Feature of Smittestopp app
Notification
- You will receive a notification via the app on your phone. The app does not send text messages.
- In Smittestopp, you will receive a notification telling you that you have been near an infected person and that you will be sent guidelines and advice.
- Remember that you may still have been near someone who does not use the app.
- In the app, you will be given recommendations on what to do next.
- When you register as infected in the Smittestopp app, the app will send a notification to everyone that you have had close enough contact with during the relevant period. It will do this only once a day. Members of your household, or healthcare professionals who are close to you after you have gone into isolation, will not be notified later.
- On Android phones, you are prompted to enable location, because Android blocks apps from accessing Bluetooth unless location services are enabled. Smittestopp does not need your location and does not collect or use it. The Google-Apple framework also prevents phones with tracking apps installed from using this in the app.
Differences between the new and old Smittestopp apps
Apart from the identical name, the two apps have almost nothing in common. The new Smittestopp app is a brand new technological solution which differs from the old one in the following ways:
- The new app stores everything on your phone and does not upload information to a central location as the old one did.
- The new app uses Bluetooth and not GPS or any other satellite positioning systems.

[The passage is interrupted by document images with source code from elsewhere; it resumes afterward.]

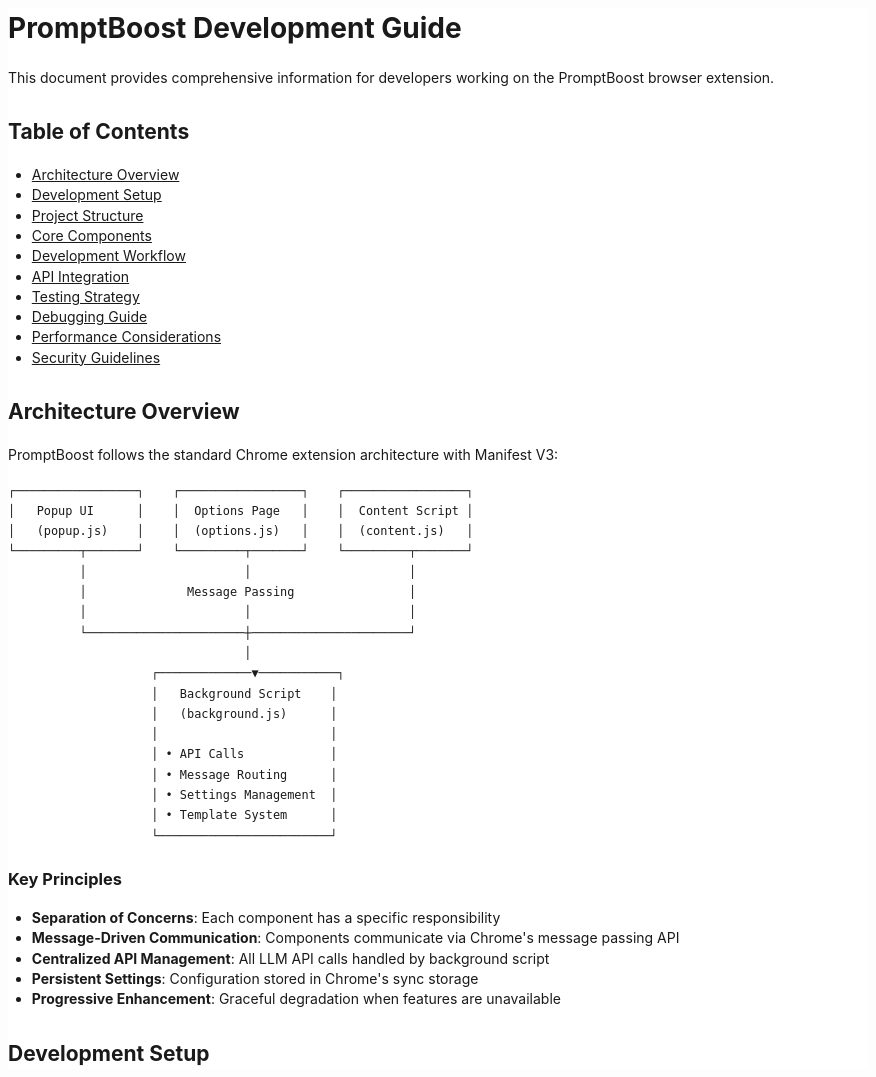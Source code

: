 # PromptBoost Development Guide

This document provides comprehensive information for developers working on the PromptBoost browser extension.

## Table of Contents

- [Architecture Overview](#architecture-overview)
- [Development Setup](#development-setup)
- [Project Structure](#project-structure)
- [Core Components](#core-components)
- [Development Workflow](#development-workflow)
- [API Integration](#api-integration)
- [Testing Strategy](#testing-strategy)
- [Debugging Guide](#debugging-guide)
- [Performance Considerations](#performance-considerations)
- [Security Guidelines](#security-guidelines)

## Architecture Overview

PromptBoost follows the standard Chrome extension architecture with Manifest V3:

```
┌─────────────────┐    ┌─────────────────┐    ┌─────────────────┐
│   Popup UI      │    │  Options Page   │    │  Content Script │
│   (popup.js)    │    │  (options.js)   │    │  (content.js)   │
└─────────┬───────┘    └─────────┬───────┘    └─────────┬───────┘
          │                      │                      │
          │              Message Passing                │
          │                      │                      │
          └──────────────────────┼──────────────────────┘
                                 │
                    ┌─────────────▼───────────┐
                    │   Background Script    │
                    │   (background.js)      │
                    │                        │
                    │ • API Calls            │
                    │ • Message Routing      │
                    │ • Settings Management  │
                    │ • Template System      │
                    └────────────────────────┘
```

### Key Principles
- **Separation of Concerns**: Each component has a specific responsibility
- **Message-Driven Communication**: Components communicate via Chrome's message passing API
- **Centralized API Management**: All LLM API calls handled by background script
- **Persistent Settings**: Configuration stored in Chrome's sync storage
- **Progressive Enhancement**: Graceful degradation when features are unavailable

## Development Setup
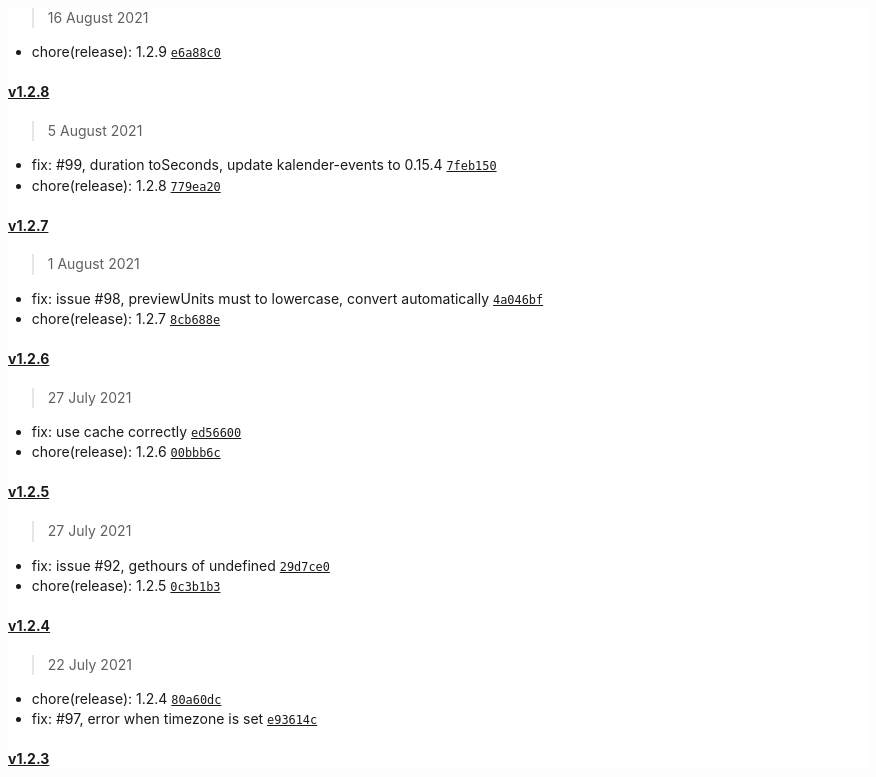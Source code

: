 > 16 August 2021

- chore(release): 1.2.9 [`e6a88c0`](https://github.com/naimo84/node-red-contrib-ical-events/commit/e6a88c0993a1fc7677c78d57f7473297eae63af8)

#### [v1.2.8](https://github.com/naimo84/node-red-contrib-ical-events/compare/v1.2.7...v1.2.8)

> 5 August 2021

- fix: #99, duration toSeconds, update kalender-events to 0.15.4 [`7feb150`](https://github.com/naimo84/node-red-contrib-ical-events/commit/7feb150003ef6ab7e6243cba6b5a4de493bc9cf5)
- chore(release): 1.2.8 [`779ea20`](https://github.com/naimo84/node-red-contrib-ical-events/commit/779ea20d3381e0f01b43b07c62b02cf391d308e7)

#### [v1.2.7](https://github.com/naimo84/node-red-contrib-ical-events/compare/v1.2.6...v1.2.7)

> 1 August 2021

- fix: issue #98, previewUnits must to lowercase, convert automatically [`4a046bf`](https://github.com/naimo84/node-red-contrib-ical-events/commit/4a046bf74c9a2e6cd787978f3c19ee6d5d985d94)
- chore(release): 1.2.7 [`8cb688e`](https://github.com/naimo84/node-red-contrib-ical-events/commit/8cb688e99ab6f451ac0d2353aa6f421a1e5e608d)

#### [v1.2.6](https://github.com/naimo84/node-red-contrib-ical-events/compare/v1.2.5...v1.2.6)

> 27 July 2021

- fix: use cache correctly [`ed56600`](https://github.com/naimo84/node-red-contrib-ical-events/commit/ed5660010ac272addd081d05bf1ddd45a05c2ecb)
- chore(release): 1.2.6 [`00bbb6c`](https://github.com/naimo84/node-red-contrib-ical-events/commit/00bbb6ca4f07a287d778be54a1d069c9cd81d07d)

#### [v1.2.5](https://github.com/naimo84/node-red-contrib-ical-events/compare/v1.2.4...v1.2.5)

> 27 July 2021

- fix: issue #92, gethours of undefined [`29d7ce0`](https://github.com/naimo84/node-red-contrib-ical-events/commit/29d7ce01a93a0747918064d89631648b71c45cdd)
- chore(release): 1.2.5 [`0c3b1b3`](https://github.com/naimo84/node-red-contrib-ical-events/commit/0c3b1b391240b62c0d2a56997ed3ed9e37bbb52a)

#### [v1.2.4](https://github.com/naimo84/node-red-contrib-ical-events/compare/v1.2.3...v1.2.4)

> 22 July 2021

- chore(release): 1.2.4 [`80a60dc`](https://github.com/naimo84/node-red-contrib-ical-events/commit/80a60dcaf8921153e5df8254244ebe60de2ed3da)
- fix: #97, error when timezone is set [`e93614c`](https://github.com/naimo84/node-red-contrib-ical-events/commit/e93614c0d6aa43d1a57cd5a21a792c6ac4fe44b8)

#### [v1.2.3](https://github.com/naimo84/node-red-contrib-ical-events/compare/v1.2.2...v1.2.3)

This way, it does not store data on where you have been.
- The new app uses far less battery power than the old one.
- The new app is only used for infection tracking, and not analysis or research.
- The new app does not collect data which can be used to identify you, so there is no data to gain access to.
- The new app does not automatically message other people. You do this yourself when and if you want to.
Smittstopp and other countries’ infection tracking apps
You can both give and receive notification that you have been near someone who has been diagnosed with coronavirus in the EU and EEA, regardless of what kind of national infection tracking app they use. This only works if you get tested and report an infection from your own country, for example if you have returned home from a trip abroad.
Sharing data with other countries is voluntary, and you will be asked to consent to this if you report being infected. If you are notified that you have been near an infected person, the app works as normal. You will see who it is or where the person was infected, and your consent is therefore not necessary for receiving notofications.
Exchange of data
Several European countries have developed their own infection tracking apps based on the Apple-Google framework, which Smittestopp uses. Exchange of data is done through a common European server. All countries are jointly responsible for the information exchanged.
Participating countries
The countries that are currently connected to the pan-European server that exchanges data between the apps are Denmark, Germany, Ireland, Spain, Lativa, Poland, Cyprus, Croatia, Austria, Finland, the Netherlands, and Belgium.
The app does not in any way record information about where you have been, neither with GPS nor with any other technology.